The late Hugo Chávez, who in 15 years of rule ushered Venezuela into poverty and chaos the likes of which it had not seen since the 1950s, governed largely by referendum. Each one chipped away at the constitutional order which, while imperfect, had protected individual and political freedoms and underpinned Venezuela’s economic development. Now the country finds itself with no public order, no private property rights to speak of, and dwindling means for political expression.
No free society operates a system of unlimited democracy. This is because the most vulnerable in society are not the majorities which prevail in democratic votes, but the minorities – blacks, Christians, gays, Jews and “the rich” – who tend to find themselves on the losing side. So, in order to contain the predations of the 50 per cent-plus, free societies have instituted protections – guarantees of individual rights, of a free press, equal representation, and so on – which restrict the scope of the ballot box. Decisions about changing those fundamental protections require more than a majority.
That is what is at stake in Catalonia.

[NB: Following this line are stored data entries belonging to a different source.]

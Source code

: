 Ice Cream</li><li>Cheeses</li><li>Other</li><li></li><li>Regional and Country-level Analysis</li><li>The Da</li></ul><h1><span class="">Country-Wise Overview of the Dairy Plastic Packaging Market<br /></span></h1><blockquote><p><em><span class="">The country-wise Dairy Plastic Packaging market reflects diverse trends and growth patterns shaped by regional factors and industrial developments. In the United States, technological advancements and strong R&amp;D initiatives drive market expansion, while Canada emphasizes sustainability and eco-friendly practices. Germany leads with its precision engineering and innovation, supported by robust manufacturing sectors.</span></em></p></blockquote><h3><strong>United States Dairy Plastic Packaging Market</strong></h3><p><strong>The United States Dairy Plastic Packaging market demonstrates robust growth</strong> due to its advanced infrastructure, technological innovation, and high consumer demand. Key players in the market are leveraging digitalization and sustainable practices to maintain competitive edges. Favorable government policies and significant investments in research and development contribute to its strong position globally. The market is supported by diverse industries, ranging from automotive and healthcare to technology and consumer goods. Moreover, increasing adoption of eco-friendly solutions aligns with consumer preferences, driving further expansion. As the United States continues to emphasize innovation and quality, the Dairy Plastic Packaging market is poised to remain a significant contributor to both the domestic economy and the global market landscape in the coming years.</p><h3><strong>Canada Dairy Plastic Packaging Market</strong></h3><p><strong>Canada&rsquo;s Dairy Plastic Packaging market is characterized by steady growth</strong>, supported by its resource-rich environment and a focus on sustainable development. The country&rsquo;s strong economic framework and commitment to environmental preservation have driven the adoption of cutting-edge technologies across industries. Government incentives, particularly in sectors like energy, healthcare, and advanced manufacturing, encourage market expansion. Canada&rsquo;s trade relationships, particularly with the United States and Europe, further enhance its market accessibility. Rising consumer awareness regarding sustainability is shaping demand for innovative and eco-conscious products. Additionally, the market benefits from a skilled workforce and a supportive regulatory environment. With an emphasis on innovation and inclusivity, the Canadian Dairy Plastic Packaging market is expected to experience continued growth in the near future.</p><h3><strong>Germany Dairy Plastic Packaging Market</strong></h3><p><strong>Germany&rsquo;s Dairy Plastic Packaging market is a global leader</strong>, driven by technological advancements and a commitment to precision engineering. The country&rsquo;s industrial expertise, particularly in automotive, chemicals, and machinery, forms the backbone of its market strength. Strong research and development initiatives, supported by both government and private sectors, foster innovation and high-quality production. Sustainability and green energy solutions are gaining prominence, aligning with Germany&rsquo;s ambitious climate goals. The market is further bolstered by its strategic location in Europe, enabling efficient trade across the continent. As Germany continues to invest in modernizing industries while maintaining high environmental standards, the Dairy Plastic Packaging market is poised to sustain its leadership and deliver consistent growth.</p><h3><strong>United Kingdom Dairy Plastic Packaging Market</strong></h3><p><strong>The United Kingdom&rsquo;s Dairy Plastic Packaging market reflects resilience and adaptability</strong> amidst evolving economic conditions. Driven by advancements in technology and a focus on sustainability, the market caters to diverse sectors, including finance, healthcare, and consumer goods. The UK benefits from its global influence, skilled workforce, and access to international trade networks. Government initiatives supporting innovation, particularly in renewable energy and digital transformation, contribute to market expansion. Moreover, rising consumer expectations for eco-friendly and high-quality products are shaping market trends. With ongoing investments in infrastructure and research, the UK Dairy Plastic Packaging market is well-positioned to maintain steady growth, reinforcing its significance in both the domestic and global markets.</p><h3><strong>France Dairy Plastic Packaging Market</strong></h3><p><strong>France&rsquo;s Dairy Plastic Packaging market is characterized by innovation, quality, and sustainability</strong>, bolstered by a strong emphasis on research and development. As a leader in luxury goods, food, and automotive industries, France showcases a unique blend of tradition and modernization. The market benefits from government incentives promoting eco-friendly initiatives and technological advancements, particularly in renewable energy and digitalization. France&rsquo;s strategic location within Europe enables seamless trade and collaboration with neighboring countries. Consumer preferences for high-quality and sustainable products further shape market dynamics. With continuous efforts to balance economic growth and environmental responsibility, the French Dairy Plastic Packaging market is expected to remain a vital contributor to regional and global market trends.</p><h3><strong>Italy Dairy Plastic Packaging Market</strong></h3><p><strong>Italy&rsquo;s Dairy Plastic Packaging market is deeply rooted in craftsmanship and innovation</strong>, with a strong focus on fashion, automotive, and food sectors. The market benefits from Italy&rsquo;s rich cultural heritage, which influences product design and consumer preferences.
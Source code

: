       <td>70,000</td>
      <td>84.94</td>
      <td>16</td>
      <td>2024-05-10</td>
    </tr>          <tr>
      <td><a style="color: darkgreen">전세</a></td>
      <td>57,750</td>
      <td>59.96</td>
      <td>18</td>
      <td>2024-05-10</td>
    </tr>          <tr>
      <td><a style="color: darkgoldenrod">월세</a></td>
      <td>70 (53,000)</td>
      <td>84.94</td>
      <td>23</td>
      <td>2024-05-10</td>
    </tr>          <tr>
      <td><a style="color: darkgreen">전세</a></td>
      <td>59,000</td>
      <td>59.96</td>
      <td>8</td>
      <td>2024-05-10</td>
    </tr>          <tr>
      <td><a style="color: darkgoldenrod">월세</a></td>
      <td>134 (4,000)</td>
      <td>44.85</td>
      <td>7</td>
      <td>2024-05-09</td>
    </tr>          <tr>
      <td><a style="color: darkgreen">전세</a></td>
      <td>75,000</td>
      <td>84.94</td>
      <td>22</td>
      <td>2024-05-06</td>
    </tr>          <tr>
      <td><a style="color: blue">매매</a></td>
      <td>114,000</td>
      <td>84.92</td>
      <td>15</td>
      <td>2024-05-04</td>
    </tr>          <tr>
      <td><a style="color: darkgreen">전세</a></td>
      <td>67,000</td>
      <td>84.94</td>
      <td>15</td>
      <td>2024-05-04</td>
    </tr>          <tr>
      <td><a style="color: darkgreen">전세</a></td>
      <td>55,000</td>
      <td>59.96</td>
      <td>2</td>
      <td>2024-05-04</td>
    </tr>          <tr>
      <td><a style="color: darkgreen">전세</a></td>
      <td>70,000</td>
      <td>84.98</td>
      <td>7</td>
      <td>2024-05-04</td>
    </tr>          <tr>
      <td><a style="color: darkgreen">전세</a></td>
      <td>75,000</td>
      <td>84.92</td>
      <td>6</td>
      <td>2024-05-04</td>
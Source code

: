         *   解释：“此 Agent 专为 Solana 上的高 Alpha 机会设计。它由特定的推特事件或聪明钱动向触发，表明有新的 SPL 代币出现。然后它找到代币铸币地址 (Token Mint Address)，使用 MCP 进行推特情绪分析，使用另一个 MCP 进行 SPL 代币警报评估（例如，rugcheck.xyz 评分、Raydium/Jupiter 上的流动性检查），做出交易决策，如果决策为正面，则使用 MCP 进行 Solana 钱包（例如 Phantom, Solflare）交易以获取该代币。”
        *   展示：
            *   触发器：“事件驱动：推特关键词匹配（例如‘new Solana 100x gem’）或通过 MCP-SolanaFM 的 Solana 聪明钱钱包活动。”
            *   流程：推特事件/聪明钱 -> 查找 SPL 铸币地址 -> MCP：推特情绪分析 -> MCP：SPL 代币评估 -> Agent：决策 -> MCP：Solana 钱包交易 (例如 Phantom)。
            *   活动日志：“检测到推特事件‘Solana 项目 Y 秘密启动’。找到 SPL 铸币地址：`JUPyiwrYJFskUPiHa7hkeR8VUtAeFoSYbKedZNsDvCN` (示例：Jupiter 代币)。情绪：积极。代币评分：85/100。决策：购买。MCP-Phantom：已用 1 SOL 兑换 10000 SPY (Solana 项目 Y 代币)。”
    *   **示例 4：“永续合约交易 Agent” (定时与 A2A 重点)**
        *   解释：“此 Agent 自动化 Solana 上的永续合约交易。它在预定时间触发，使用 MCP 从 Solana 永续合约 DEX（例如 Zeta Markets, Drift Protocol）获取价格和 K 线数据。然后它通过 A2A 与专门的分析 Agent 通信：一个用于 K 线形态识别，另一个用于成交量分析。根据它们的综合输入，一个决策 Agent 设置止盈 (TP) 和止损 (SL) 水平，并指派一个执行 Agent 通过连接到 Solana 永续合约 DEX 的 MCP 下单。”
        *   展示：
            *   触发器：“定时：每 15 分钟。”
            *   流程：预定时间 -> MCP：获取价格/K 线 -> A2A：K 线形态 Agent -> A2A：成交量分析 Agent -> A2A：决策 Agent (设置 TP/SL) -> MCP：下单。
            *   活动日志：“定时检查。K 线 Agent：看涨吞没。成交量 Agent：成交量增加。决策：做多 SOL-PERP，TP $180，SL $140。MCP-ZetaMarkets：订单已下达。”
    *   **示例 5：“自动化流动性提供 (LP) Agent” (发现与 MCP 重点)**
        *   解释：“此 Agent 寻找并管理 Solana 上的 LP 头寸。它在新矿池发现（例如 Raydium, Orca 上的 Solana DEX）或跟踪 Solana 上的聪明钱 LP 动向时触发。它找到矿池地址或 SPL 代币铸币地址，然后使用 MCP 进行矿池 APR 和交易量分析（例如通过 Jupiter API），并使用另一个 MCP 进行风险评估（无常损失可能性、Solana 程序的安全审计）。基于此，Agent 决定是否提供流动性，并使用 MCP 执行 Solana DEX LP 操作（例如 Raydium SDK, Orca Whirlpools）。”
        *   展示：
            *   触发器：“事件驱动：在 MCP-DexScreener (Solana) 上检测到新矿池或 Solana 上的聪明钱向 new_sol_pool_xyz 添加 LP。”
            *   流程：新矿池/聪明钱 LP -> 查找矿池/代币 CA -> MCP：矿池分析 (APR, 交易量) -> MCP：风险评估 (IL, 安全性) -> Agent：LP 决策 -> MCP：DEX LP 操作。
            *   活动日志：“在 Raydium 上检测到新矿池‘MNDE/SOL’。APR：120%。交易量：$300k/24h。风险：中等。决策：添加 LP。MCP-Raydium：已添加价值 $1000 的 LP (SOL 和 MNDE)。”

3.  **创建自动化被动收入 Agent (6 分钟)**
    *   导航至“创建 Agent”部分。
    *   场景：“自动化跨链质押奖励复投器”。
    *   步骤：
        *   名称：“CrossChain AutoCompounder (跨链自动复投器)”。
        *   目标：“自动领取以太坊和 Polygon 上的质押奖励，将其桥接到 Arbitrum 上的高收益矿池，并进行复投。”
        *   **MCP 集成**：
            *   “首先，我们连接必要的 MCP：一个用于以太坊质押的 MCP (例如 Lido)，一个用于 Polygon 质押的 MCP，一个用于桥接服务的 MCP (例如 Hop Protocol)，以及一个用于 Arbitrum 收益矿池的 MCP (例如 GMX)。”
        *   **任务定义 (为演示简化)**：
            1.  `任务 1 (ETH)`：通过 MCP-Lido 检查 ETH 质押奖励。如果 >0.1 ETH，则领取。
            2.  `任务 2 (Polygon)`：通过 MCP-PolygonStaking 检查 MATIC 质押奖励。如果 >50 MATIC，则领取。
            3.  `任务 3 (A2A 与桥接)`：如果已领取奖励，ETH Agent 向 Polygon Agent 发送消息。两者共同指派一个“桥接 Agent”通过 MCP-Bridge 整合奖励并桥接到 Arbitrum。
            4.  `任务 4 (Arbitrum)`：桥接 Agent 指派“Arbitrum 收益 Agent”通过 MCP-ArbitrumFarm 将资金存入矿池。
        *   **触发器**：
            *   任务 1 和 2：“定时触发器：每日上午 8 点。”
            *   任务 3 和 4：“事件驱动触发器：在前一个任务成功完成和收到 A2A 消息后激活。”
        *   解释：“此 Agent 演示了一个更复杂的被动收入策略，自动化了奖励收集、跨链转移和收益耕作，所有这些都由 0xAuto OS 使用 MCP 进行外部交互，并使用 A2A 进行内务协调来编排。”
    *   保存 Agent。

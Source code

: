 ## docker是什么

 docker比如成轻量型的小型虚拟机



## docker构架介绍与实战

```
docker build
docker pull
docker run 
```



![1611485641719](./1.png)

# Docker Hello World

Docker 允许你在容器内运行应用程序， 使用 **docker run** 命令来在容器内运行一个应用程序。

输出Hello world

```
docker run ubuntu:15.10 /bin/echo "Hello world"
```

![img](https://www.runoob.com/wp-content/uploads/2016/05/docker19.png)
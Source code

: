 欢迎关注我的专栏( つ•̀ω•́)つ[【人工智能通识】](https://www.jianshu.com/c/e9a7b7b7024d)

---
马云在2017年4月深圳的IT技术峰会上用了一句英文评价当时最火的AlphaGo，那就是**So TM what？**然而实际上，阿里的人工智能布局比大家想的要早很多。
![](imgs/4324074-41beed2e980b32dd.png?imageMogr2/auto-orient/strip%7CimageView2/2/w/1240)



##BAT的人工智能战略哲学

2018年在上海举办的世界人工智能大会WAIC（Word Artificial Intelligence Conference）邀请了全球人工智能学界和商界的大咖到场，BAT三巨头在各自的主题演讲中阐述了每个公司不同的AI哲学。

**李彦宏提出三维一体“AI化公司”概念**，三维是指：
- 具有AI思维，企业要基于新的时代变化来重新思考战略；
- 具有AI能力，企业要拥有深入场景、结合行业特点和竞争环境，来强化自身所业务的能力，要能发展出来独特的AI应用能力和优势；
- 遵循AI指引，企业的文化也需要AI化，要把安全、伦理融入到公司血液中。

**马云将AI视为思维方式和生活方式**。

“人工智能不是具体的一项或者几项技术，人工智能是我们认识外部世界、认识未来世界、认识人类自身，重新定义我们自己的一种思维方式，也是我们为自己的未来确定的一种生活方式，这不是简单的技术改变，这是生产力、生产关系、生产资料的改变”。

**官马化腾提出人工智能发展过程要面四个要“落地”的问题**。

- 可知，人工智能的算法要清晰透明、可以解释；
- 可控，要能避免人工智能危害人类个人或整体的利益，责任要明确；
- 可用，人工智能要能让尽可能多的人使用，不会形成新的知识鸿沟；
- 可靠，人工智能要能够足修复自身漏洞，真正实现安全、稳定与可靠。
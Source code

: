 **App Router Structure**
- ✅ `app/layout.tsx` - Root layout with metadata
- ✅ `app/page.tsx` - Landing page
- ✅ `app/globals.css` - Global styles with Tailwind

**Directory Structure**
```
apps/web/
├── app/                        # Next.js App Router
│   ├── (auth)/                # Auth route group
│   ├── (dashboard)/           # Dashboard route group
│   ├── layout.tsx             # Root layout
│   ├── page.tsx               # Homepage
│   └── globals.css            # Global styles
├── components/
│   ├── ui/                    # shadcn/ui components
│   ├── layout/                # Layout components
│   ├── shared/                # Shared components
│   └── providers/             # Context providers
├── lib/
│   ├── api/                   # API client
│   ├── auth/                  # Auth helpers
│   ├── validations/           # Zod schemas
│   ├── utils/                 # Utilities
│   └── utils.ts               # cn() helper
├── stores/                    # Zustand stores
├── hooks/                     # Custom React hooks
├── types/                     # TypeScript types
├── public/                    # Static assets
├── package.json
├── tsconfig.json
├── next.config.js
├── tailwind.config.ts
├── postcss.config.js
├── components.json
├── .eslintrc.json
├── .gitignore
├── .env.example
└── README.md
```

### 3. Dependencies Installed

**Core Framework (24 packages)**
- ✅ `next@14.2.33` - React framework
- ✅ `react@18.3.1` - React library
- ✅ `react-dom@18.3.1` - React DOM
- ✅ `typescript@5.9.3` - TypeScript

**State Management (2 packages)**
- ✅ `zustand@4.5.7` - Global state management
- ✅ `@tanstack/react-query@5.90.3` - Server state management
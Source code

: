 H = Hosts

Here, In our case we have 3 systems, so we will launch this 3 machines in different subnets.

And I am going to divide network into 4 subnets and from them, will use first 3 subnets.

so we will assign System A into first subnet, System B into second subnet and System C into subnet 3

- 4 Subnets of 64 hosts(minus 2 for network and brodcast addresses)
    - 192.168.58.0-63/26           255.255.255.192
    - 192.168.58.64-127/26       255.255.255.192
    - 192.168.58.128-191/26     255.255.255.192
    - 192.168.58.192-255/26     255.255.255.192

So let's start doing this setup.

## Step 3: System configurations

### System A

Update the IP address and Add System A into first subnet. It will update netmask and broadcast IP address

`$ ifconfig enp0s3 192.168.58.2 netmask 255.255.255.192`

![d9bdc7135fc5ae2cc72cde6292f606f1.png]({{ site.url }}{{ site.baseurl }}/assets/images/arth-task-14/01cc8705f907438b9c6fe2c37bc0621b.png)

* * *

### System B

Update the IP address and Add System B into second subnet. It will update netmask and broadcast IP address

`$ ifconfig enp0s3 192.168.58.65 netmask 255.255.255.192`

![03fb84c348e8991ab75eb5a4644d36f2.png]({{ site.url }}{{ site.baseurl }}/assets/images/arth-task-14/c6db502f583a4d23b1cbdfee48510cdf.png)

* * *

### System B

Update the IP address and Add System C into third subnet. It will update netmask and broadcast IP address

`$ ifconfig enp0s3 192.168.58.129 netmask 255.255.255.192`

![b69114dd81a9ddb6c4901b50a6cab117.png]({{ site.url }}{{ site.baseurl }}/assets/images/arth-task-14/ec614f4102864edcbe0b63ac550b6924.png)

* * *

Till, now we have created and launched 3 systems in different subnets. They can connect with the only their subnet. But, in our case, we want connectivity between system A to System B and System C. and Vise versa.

The region is part of a democratic country where administration, tax and expenditure powers are very decentralised. 49 per cent of public spending in Spain is undertaken at the regional and local level. Education, healthcare and other key state activities are mostly or wholly managed by lower-level administrations.
But Catalonia also signed up, overwhelmingly, to the democratic constitution which followed the death of dictator Francisco Franco in 1975. Nine out of 10 Catalans supported it. And that constitution states in no uncertain terms that decisions about Spain’s territorial integrity are to be made by the Spanish people as a whole. Having failed to negotiate an arrangement with the central government, let alone obtain the consent of the Spanish people, an independence referendum in Catalonia could not go forward. If it had, that would have meant the constitution was meaningless, and Spain would be finished.
It is a seemingly small leap from condemning police excesses to supporting the cause that underlay the actions of the police. But a leap it is. And it does not change the fact that the independence vote staged a week ago was illegitimate and illegal. With reports of ghost voting mounting, it also increasingly looks like a farce more characteristic of a banana republic.
Free societies must allow for secession. The Brexit referendum, which took place after a vote in Parliament and under the circumstances prescribed by EU treaties, is an example of the constitutional propriety required for such momentous questions. The Catalan referendum, hurried by a government with tenuous support and no regard for the law of the land, decidedly is not. No wonder that the only foreign authority to endorse the vote other than Nicola Sturgeon was Venezuela’s Nicolás Maduro.